Without Vector API (Scalar fallback)

JAVA_OPTS="-Xmx2G" ./jmh-runner.sh

Checking Vector API Status

To verify if benchmarks are using Vector API:

# Check if module is available
java --list-modules | grep jdk.incubator.vector

# Check runtime status
mvn compile && java -cp target/classes --add-modules=jdk.incubator.vector \
-cp target/classes com.morphiqlabs.wavelet.util.OptimizedFFT

Available Benchmarks

1. SIMD Performance Comparison

Compares scalar vs SIMD-optimized operations across different signal sizes.

./jmh-runner.sh SIMDBenchmark

Parameters:

  • Signal sizes: 64, 128, 256, 512, 1024, 2048, 4096
  • Padding strategys: PERIODIC, ZERO_PADDING
  • Measures: Performance difference between scalar and vector operations
  • Includes financial signal benchmarks
  • Note: Platform-adaptive thresholds - Apple Silicon benefits from SIMD with signals ≥ 8 elements

2. Signal Size Scaling

Measures performance across different signal sizes to understand scaling characteristics.

./jmh-runner.sh SignalSizeBenchmark

Parameters:

  • Signal sizes: 256, 512, 1024, 2048, 4096, 8192, 16384
  • Measures: Throughput and average time
  • Includes cold-start and batch processing tests

3. Wavelet Type Comparison

Compares performance across different wavelet families.

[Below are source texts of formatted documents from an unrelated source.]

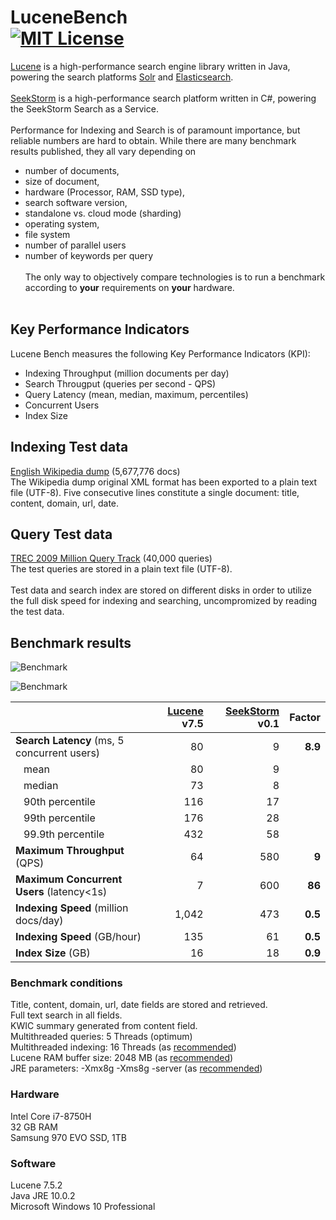 LuceneBench<br>
[![MIT License](https://img.shields.io/github/license/wolfgarbe/lucenebench.svg)](https://github.com/wolfgarbe/LuceneBench/blob/master/LICENSE)
========
[Lucene](http://lucene.apache.org/core/) is a high-performance search engine library written in Java, powering the search platforms  [Solr](http://lucene.apache.org/solr/) and [Elasticsearch](https://www.elastic.co/de/products/elasticsearch).
<br><br>
[SeekStorm](https://seekstorm.com) is a high-performance search platform written in C#, powering the SeekStorm Search as a Service.
<br><br>
Performance for Indexing and Search is of paramount importance, but reliable numbers are hard to obtain. 
While there are many benchmark results published, they all vary depending on 
* number of documents, 
* size of document, 
* hardware (Processor, RAM, SSD type), 
* search software version,
* standalone vs. cloud mode (sharding)
* operating system, 
* file system
* number of parallel users
* number of keywords per query
<br><br>
The only way to objectively compare technologies is to run a benchmark according to **your** requirements on **your** hardware.
<br><br>
## Key Performance Indicators
Lucene Bench measures the following Key Performance Indicators (KPI):
<br>
* Indexing Throughput (million documents per day)
* Search Througput (queries per second - QPS)
* Query Latency (mean, median, maximum, percentiles)
* Concurrent Users
* Index Size

## Indexing Test data
[English Wikipedia dump](https://dumps.wikimedia.org/enwiki/latest/enwiki-latest-pages-articles.xml.bz2) (5,677,776 docs)<br>
The Wikipedia dump original XML format has been exported to a plain text file (UTF-8).
Five consecutive lines constitute a single document: title, content, domain, url, date.

## Query Test data
[TREC 2009 Million Query Track](https://trec.nist.gov/data/million.query09.html) (40,000 queries)<br>
The test queries are stored in a plain text file (UTF-8).
<br><br>
Test data and search index are stored on different disks in order to utilize the full disk speed for indexing and searching, uncompromized by reading the test data.

## Benchmark results

![Benchmark](https://wolfgarbe.github.io/LuceneBench/img/lucenebench1.png "Benchmark")

![Benchmark](https://wolfgarbe.github.io/LuceneBench/img/lucenebench2.png "Benchmark")

|                           | [Lucene](http://lucene.apache.org/core/) v7.5   | [SeekStorm](https://seekstorm.com/) v0.1   | Factor |
| :--- | ---: | ---: | ---: |    
| **Search Latency** (ms, 5 concurrent users)   | 80  |  9 |  **8.9** | 
| &nbsp;&nbsp;&nbsp;mean |  80 | 9  |  |
| &nbsp;&nbsp;&nbsp;median |  73 | 8  |  |
| &nbsp;&nbsp;&nbsp;90th percentile | 116  | 17  |  |
| &nbsp;&nbsp;&nbsp;99th percentile | 176  | 28  |  |
| &nbsp;&nbsp;&nbsp;99.9th percentile| 432  | 58  |  | 
| **Maximum Throughput** (QPS)   | 64  | 580  | **9** | 
| **Maximum Concurrent Users** (latency<1s) | 7  | 600  | **86** |
| **Indexing Speed** (million docs/day) | 1,042 | 473  | **0.5** |
| **Indexing Speed** (GB/hour)  | 135  | 61  |  **0.5** |
| **Index Size** (GB)           | 16  | 18  | **0.9** |

### Benchmark conditions
Title, content, domain, url, date fields are stored and retrieved.<br>
Full text search in all fields.<br>
KWIC summary generated from content field.<br>
Multithreaded queries: 5 Threads (optimum)<br>
Multithreaded indexing: 16 Threads (as [recommended](https://home.apache.org/~mikemccand/lucenebench/indexing.html))<br>
Lucene RAM buffer size: 2048 MB (as [recommended](https://home.apache.org/~mikemccand/lucenebench/indexing.html))<br>
JRE parameters: -Xmx8g -Xms8g -server (as [recommended](https://home.apache.org/~mikemccand/lucenebench/indexing.html))

### Hardware
Intel Core i7-8750H<br>
32 GB RAM<br>
Samsung 970 EVO SSD, 1TB<br>

### Software
Lucene 7.5.2<br>
Java JRE 10.0.2<br>
Microsoft Windows 10 Professional<br>
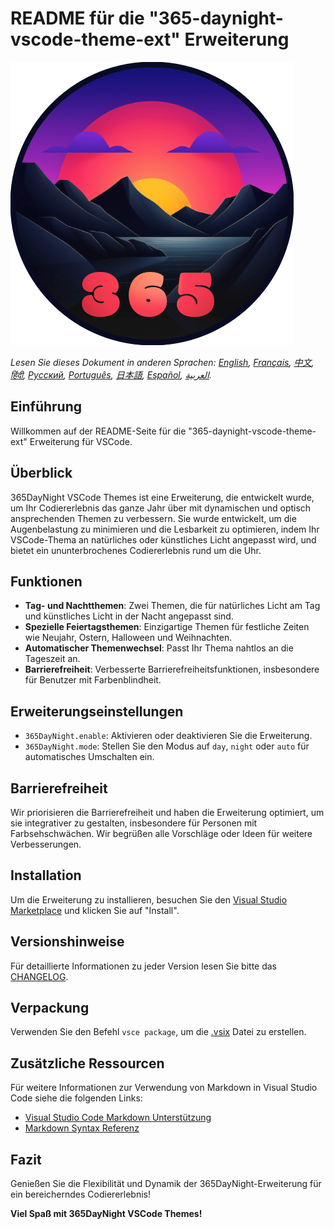 # README für die "365-daynight-vscode-theme-ext" Erweiterung

![365DayNight VSCode Themes](https://github.com/mickaellherminez/365-daynight-vscode-theme-ext/blob/main/assets/logo-web.png?raw=true)

*Lesen Sie dieses Dokument in anderen Sprachen: [English](../README.md), [Français](README_fr.md), [中文](README_zh.md), [हिंदी](README_hi.md), [Русский](README_ru.md), [Português](README_pt.md), [日本語](README_ja.md), [Español](README_es.md), [العربية](README_ar.md).*

## Einführung

Willkommen auf der README-Seite für die "365-daynight-vscode-theme-ext" Erweiterung für VSCode.

## Überblick

365DayNight VSCode Themes ist eine Erweiterung, die entwickelt wurde, um Ihr Codiererlebnis das ganze Jahr über mit dynamischen und optisch ansprechenden Themen zu verbessern. Sie wurde entwickelt, um die Augenbelastung zu minimieren und die Lesbarkeit zu optimieren, indem Ihr VSCode-Thema an natürliches oder künstliches Licht angepasst wird, und bietet ein ununterbrochenes Codiererlebnis rund um die Uhr.

## Funktionen

- **Tag- und Nachtthemen**: Zwei Themen, die für natürliches Licht am Tag und künstliches Licht in der Nacht angepasst sind.
- **Spezielle Feiertagsthemen**: Einzigartige Themen für festliche Zeiten wie Neujahr, Ostern, Halloween und Weihnachten.
- **Automatischer Themenwechsel**: Passt Ihr Thema nahtlos an die Tageszeit an.
- **Barrierefreiheit**: Verbesserte Barrierefreiheitsfunktionen, insbesondere für Benutzer mit Farbenblindheit.

## Erweiterungseinstellungen

- `365DayNight.enable`: Aktivieren oder deaktivieren Sie die Erweiterung.
- `365DayNight.mode`: Stellen Sie den Modus auf `day`, `night` oder `auto` für automatisches Umschalten ein.

## Barrierefreiheit

Wir priorisieren die Barrierefreiheit und haben die Erweiterung optimiert, um sie integrativer zu gestalten, insbesondere für Personen mit Farbsehschwächen. Wir begrüßen alle Vorschläge oder Ideen für weitere Verbesserungen.

## Installation

Um die Erweiterung zu installieren, besuchen Sie den [Visual Studio Marketplace](https://marketplace.visualstudio.com/items?itemName=mickaellherminez.365-daynight-vscode-theme-ext) und klicken Sie auf "Install".

## Versionshinweise

Für detaillierte Informationen zu jeder Version lesen Sie bitte das [CHANGELOG](../CHANGELOG.md).

## Verpackung

Verwenden Sie den Befehl `vsce package`, um die [.vsix](https://learn.microsoft.com/fr-fr/visualstudio/extensibility/walkthrough-publishing-a-visual-studio-extension-via-command-line?view=vs-2022) Datei zu erstellen.

## Zusätzliche Ressourcen

Für weitere Informationen zur Verwendung von Markdown in Visual Studio Code siehe die folgenden Links:

- [Visual Studio Code Markdown Unterstützung](http://code.visualstudio.com/docs/languages/markdown)
- [Markdown Syntax Referenz](https://help.github.com/articles/markdown-basics/)

## Fazit

Genießen Sie die Flexibilität und Dynamik der 365DayNight-Erweiterung für ein bereicherndes Codiererlebnis!

**Viel Spaß mit 365DayNight VSCode Themes!**  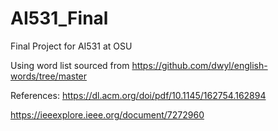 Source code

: # AI531_Final
Final Project for AI531 at OSU


Using word list sourced from https://github.com/dwyl/english-words/tree/master


References:
https://dl.acm.org/doi/pdf/10.1145/162754.162894


https://ieeexplore.ieee.org/document/7272960
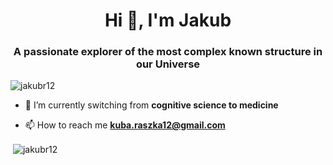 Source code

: <h1 align="center">Hi 👋, I'm Jakub</h1>
<h3 align="center">A passionate explorer of the most complex known structure in our Universe</h3>

<p align="left"> <img src="https://komarev.com/ghpvc/?username=jakubr12&label=Profile%20views&color=0e75b6&style=flat" alt="jakubr12" /> </p>

- 🌱 I’m currently switching from **cognitive science to medicine**

- 📫 How to reach me **kuba.raszka12@gmail.com**



<p>&nbsp;<img align="center" src="https://github-readme-stats.vercel.app/api?username=jakubr12&show_icons=true&locale=en" alt="jakubr12" /></p>
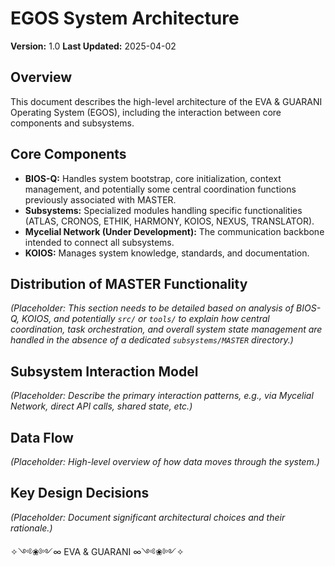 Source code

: # EGOS System Architecture

**Version:** 1.0
**Last Updated:** 2025-04-02

## Overview

This document describes the high-level architecture of the EVA & GUARANI Operating System (EGOS), including the interaction between core components and subsystems.

## Core Components

-   **BIOS-Q:** Handles system bootstrap, core initialization, context management, and potentially some central coordination functions previously associated with MASTER.
-   **Subsystems:** Specialized modules handling specific functionalities (ATLAS, CRONOS, ETHIK, HARMONY, KOIOS, NEXUS, TRANSLATOR).
-   **Mycelial Network (Under Development):** The communication backbone intended to connect all subsystems.
-   **KOIOS:** Manages system knowledge, standards, and documentation.

## Distribution of MASTER Functionality

*(Placeholder: This section needs to be detailed based on analysis of BIOS-Q, KOIOS, and potentially `src/` or `tools/` to explain how central coordination, task orchestration, and overall system state management are handled in the absence of a dedicated `subsystems/MASTER` directory.)*

## Subsystem Interaction Model

*(Placeholder: Describe the primary interaction patterns, e.g., via Mycelial Network, direct API calls, shared state, etc.)*

## Data Flow

*(Placeholder: High-level overview of how data moves through the system.)*

## Key Design Decisions

*(Placeholder: Document significant architectural choices and their rationale.)*

✧༺❀༻∞ EVA & GUARANI ∞༺❀༻✧

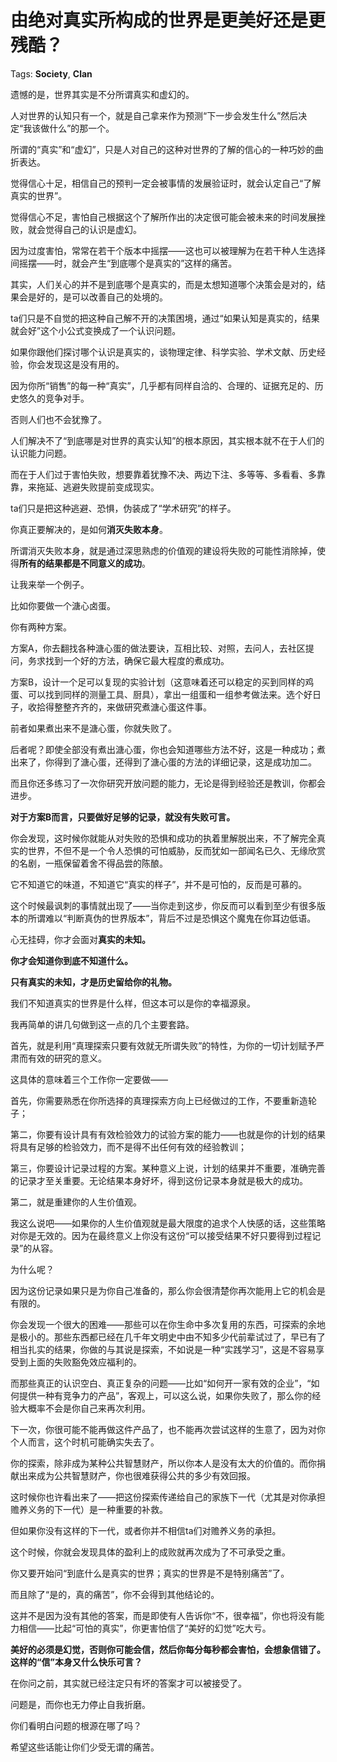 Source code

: # 由绝对真实所构成的世界是更美好还是更残酷？

Tags: **Society**, **Clan**

遗憾的是，世界其实是不分所谓真实和虚幻的。

人对世界的认知只有一个，就是自己拿来作为预测“下一步会发生什么”然后决定“我该做什么”的那一个。

所谓的“真实”和“虚幻”，只是人对自己的这种对世界的了解的信心的一种巧妙的曲折表达。

觉得信心十足，相信自己的预判一定会被事情的发展验证时，就会认定自己“了解真实的世界”。

觉得信心不足，害怕自己根据这个了解所作出的决定很可能会被未来的时间发展挫败，就会觉得自己的认识是虚幻。

因为过度害怕，常常在若干个版本中摇摆——这也可以被理解为在若干种人生选择间摇摆——时，就会产生“到底哪个是真实的”这样的痛苦。

其实，人们关心的并不是到底哪个是真实的，而是太想知道哪个决策会是对的，结果会是好的，是可以改善自己的处境的。

ta们只是不自觉的把这种自己解不开的决策困境，通过“如果认知是真实的，结果就会好”这个小公式变换成了一个认识问题。

如果你跟他们探讨哪个认识是真实的，谈物理定律、科学实验、学术文献、历史经验，你会发现这是没有用的。

因为你所“销售”的每一种“真实”，几乎都有同样自洽的、合理的、证据充足的、历史悠久的竞争对手。

否则人们也不会犹豫了。

人们解决不了“到底哪是对世界的真实认知”的根本原因，其实根本就不在于人们的认识能力问题。

而在于人们过于害怕失败，想要靠着犹豫不决、两边下注、多等等、多看看、多靠靠，来拖延、逃避失败提前变成现实。

ta们只是把这种逃避、恐惧，伪装成了“学术研究”的样子。

你真正要解决的，是如何**消灭失败本身**。

所谓消灭失败本身，就是通过深思熟虑的价值观的建设将失败的可能性消除掉，使得**所有的结果都是不同意义的成功**。

让我来举一个例子。

比如你要做一个溏心卤蛋。

你有两种方案。

方案A，你去翻找各种溏心蛋的做法要诀，互相比较、对照，去问人，去社区提问，务求找到一个好的方法，确保它最大程度的煮成功。

方案B，设计一个足可以复现的实验计划（这意味着还可以稳定的买到同样的鸡蛋、可以找到同样的测量工具、厨具），拿出一组蛋和一组参考做法来。选个好日子，收拾得整整齐齐的，来做研究煮溏心蛋这件事。

前者如果煮出来不是溏心蛋，你就失败了。

后者呢？即使全部没有煮出溏心蛋，你也会知道哪些方法不好，这是一种成功；煮出来了，你得到了溏心蛋，还得到了溏心蛋的方法的详细记录，这是成功加二。

而且你还多练习了一次你研究开放问题的能力，无论是得到经验还是教训，你都会进步。

**对于方案B而言，只要做好足够的记录，就没有失败可言。**

你会发现，这时候你就能从对失败的恐惧和成功的执着里解脱出来，不了解完全真实的世界，不但不是一个令人恐惧的可怕威胁，反而犹如一部闻名已久、无缘欣赏的名剧，一瓶保留着舍不得品尝的陈酿。

它不知道它的味道，不知道它“真实的样子”，并不是可怕的，反而是可慕的。

这个时候最讽刺的事情就出现了——当你走到这步，你反而可以看到至少有很多版本的所谓难以“判断真伪的世界版本”，背后不过是恐惧这个魔鬼在你耳边低语。

心无挂碍，你才会面对**真实的未知。**

**你才会知道你到底不知道什么。**

**只有真实的未知，才是历史留给你的礼物。**

我们不知道真实的世界是什么样，但这本可以是你的幸福源泉。

我再简单的讲几句做到这一点的几个主要套路。

首先，就是利用“真理探索只要有效就无所谓失败”的特性，为你的一切计划赋予严肃而有效的研究的意义。

这具体的意味着三个工作你一定要做——

首先，你需要熟悉在你所选择的真理探索方向上已经做过的工作，不要重新造轮子；

第二，你要有设计具有有效检验效力的试验方案的能力——也就是你的计划的结果将具有足够的检验效力，而不是得不出任何有效的经验教训；

第三，你要设计记录过程的方案。某种意义上说，计划的结果并不重要，准确完善的记录才至关重要。无论结果本身好坏，得到这份记录本身就是极大的成功。

第二，就是重建你的人生价值观。

我这么说吧——如果你的人生价值观就是最大限度的追求个人快感的话，这些策略对你是无效的。因为在最终意义上你没有这份“可以接受结果不好只要得到过程记录”的从容。

为什么呢？

因为这份记录如果只是为你自己准备的，那么你会很清楚你再次能用上它的机会是有限的。

你会发现一个很大的困难——那些可以在你生命中多次复用的东西，可探索的余地是极小的。那些东西都已经在几千年文明史中由不知多少代前辈试过了，早已有了相当扎实的结果，你做的与其说是探索，不如说是一种“实践学习”，这是不容易享受到上面的失败豁免效应福利的。

而那些真正的认识空白、真正复杂的问题——比如“如何开一家有效的企业”，“如何提供一种有竞争力的产品”，客观上，可以这么说，如果你失败了，那么你的经验大概率不会是你自己来再次利用。

下一次，你很可能不能再做这件产品了，也不能再次尝试这样的生意了，因为对你个人而言，这个时机可能确实失去了。

你的探索，除非成为某种公共智慧财产，所以你本人是没有太大的价值的。而你捐献出来成为公共智慧财产，你也很难获得公共的多少有效回报。

这时候你也许看出来了——把这份探索传递给自己的家族下一代（尤其是对你承担赡养义务的下一代）是一种重要的补救。

但如果你没有这样的下一代，或者你并不相信ta们对赡养义务的承担。

这个时候，你就会发现具体的盈利上的成败就再次成为了不可承受之重。

你又要开始问“到底什么是真实的世界；真实的世界是不是特别痛苦”了。

而且除了“是的，真的痛苦”，你不会得到其他结论的。

这并不是因为没有其他的答案，而是即使有人告诉你“不，很幸福”，你也将没有能力相信——比起“可怕的真实”，你更害怕信了“美好的幻觉”吃大亏。

**美好的必须是幻觉，否则你可能会信，然后你每分每秒都会害怕，会想象信错了。这样的“信”本身又什么快乐可言？**

在你问之前，其实就已经注定只有坏的答案才可以被接受了。

问题是，而你也无力停止自我折磨。

你们看明白问题的根源在哪了吗？

  


希望这些话能让你们少受无谓的痛苦。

./jmh-runner.sh WaveletTypeBenchmark

Parameters:

  • Wavelet types: Haar, Daubechies-2 (DB2), Daubechies-4 (DB4)
  • Measures: Transform time for each wavelet type
  • Fixed signal size: 4096 samples

4. Validation Performance

Measures the overhead of input validation.

./jmh-runner.sh ValidationBenchmark

Parameters:

  • Various validation scenarios
  • Measures validation overhead in nanoseconds

5. Batch Validation Performance

Measures batch validation efficiency.

./jmh-runner.sh BatchValidationBenchmark

Parameters:

  • Batch sizes: 10, 100, 1000 signals
  • Signal sizes: 256, 1024, 4096
  • Measures: Throughput of batch validation

6. Quick Performance Test

A lightweight benchmark for quick performance checks.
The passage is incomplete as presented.